>>>>>

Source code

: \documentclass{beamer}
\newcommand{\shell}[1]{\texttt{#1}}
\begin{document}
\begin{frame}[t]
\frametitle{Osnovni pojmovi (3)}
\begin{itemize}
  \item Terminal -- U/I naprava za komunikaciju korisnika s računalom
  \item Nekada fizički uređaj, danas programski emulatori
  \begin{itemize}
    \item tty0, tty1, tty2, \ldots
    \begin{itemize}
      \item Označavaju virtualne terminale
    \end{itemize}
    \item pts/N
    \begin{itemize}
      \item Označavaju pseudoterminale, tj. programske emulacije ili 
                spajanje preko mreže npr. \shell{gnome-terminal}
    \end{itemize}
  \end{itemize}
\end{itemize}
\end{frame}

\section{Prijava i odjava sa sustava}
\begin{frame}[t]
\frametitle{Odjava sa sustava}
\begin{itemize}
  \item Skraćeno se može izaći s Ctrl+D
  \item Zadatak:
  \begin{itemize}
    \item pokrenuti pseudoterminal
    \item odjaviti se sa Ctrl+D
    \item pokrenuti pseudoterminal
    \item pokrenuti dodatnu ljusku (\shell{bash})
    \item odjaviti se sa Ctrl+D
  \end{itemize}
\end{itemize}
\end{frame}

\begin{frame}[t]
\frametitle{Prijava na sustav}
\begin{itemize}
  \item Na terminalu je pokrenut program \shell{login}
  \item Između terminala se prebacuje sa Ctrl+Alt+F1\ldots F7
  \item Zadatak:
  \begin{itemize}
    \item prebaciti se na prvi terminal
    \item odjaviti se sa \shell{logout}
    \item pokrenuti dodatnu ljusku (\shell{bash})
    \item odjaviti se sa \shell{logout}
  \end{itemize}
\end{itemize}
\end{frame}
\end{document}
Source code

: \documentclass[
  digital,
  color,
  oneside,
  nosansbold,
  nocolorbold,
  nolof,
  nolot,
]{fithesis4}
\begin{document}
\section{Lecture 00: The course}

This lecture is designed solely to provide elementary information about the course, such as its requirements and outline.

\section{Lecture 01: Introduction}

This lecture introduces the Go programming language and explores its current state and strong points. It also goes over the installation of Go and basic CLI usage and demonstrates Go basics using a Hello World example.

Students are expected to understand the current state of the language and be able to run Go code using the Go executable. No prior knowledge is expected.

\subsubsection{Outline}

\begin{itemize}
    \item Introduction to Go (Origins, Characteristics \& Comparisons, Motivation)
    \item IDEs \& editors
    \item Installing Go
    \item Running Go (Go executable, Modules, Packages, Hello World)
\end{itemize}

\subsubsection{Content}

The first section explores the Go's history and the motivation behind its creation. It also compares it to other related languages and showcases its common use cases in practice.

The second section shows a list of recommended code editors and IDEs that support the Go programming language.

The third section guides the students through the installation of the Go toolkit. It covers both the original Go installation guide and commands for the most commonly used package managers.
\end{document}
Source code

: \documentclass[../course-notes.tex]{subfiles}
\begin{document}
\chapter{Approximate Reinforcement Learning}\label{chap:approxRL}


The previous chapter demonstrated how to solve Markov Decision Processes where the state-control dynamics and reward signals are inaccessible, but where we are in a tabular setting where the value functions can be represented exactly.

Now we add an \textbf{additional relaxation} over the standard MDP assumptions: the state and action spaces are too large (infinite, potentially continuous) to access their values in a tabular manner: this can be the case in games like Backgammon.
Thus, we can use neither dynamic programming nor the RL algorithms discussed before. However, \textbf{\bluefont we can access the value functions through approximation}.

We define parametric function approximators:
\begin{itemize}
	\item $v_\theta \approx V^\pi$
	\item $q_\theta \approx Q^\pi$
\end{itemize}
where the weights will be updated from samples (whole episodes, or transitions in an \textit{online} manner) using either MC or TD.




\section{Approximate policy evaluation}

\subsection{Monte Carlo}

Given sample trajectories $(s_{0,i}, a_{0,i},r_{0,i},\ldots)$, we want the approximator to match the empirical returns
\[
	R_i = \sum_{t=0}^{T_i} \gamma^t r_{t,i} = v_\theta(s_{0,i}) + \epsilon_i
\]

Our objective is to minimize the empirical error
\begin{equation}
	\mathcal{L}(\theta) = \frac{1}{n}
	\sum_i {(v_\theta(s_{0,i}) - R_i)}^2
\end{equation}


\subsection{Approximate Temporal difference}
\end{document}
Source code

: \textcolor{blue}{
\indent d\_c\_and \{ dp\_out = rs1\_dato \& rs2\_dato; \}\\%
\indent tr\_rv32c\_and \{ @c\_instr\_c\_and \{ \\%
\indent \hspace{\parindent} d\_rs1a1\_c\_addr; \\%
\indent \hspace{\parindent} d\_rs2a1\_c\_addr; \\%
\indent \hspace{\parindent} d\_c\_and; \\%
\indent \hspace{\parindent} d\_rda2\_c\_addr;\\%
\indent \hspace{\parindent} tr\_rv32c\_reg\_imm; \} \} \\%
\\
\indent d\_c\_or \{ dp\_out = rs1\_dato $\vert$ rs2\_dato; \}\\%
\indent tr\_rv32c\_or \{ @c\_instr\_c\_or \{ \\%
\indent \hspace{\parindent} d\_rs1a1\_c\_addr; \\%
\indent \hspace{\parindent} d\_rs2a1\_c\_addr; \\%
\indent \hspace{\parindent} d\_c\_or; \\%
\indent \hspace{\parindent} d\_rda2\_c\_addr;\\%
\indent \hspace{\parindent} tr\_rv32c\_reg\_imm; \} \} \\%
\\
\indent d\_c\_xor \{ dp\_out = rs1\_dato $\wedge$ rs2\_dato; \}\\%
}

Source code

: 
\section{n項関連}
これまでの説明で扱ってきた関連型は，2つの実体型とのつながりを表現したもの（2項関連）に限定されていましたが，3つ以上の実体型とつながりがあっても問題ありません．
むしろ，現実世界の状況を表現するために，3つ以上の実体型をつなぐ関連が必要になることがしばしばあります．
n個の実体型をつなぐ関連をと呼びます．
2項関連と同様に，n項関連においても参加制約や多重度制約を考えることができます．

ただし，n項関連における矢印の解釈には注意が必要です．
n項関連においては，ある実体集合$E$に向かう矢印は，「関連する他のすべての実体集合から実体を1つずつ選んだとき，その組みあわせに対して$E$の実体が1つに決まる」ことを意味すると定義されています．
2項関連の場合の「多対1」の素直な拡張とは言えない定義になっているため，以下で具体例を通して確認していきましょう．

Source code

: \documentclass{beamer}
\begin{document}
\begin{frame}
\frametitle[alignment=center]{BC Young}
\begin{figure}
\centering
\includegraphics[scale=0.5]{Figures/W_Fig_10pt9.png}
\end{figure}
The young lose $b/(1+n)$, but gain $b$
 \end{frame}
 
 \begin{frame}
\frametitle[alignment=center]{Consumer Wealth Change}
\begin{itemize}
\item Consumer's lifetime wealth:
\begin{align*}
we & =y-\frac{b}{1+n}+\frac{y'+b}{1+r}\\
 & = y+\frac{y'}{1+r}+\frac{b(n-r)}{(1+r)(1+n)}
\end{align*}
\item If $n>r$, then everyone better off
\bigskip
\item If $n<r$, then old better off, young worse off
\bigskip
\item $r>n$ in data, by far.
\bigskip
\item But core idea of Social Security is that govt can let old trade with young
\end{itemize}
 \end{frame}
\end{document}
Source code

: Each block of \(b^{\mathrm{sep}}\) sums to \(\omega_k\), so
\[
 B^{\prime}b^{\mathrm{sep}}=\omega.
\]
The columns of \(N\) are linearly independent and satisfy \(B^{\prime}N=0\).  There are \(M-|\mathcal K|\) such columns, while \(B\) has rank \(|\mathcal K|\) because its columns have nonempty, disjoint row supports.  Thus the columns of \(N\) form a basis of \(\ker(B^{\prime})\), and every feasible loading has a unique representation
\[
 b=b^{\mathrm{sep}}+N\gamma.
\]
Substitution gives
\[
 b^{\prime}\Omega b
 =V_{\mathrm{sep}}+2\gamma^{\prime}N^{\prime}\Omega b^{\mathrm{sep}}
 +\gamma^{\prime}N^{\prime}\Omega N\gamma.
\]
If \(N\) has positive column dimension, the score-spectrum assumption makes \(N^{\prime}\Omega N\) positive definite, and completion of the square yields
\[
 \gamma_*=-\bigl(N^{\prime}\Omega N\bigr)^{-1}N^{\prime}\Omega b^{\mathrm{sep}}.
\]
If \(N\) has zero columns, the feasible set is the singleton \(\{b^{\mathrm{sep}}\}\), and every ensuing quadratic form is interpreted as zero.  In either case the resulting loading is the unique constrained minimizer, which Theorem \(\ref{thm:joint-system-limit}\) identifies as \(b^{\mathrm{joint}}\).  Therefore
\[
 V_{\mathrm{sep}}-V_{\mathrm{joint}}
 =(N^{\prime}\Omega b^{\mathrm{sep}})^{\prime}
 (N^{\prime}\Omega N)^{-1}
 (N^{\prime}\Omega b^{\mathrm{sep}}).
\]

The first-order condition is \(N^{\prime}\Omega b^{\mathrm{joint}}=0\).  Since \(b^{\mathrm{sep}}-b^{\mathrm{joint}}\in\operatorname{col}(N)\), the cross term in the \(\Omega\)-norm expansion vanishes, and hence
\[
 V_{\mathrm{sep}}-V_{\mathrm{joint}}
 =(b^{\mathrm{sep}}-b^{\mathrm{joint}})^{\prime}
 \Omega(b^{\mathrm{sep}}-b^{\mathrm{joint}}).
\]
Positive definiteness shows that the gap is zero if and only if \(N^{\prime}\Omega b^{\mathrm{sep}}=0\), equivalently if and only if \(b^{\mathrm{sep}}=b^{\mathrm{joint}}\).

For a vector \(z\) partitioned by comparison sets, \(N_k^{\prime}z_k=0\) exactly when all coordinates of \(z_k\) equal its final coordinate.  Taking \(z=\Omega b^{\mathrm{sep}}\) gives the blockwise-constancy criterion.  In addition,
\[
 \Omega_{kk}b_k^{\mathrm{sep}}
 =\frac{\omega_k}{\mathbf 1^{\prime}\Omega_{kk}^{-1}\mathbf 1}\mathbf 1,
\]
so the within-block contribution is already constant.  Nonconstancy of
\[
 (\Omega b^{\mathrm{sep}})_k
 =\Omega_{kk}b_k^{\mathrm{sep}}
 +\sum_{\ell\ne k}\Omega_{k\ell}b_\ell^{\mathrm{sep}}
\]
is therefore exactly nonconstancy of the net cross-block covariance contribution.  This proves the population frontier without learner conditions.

<<<<<

* ABOUT THIS EXERCISE:
Go through the records and gather the lines that hold "mathcal".

* RESULT OF THE EXERCISE:
	\mathcal{L}(\theta) = \frac{1}{n}
The columns of \(N\) are linearly independent and satisfy \(B^{\prime}N=0\).  There are \(M-|\mathcal K|\) such columns, while \(B\) has rank \(|\mathcal K|\) because its columns have nonempty, disjoint row supports.  Thus the columns of \(N\) form a basis of \(\ker(B^{\prime})\), and every feasible loading has a unique representation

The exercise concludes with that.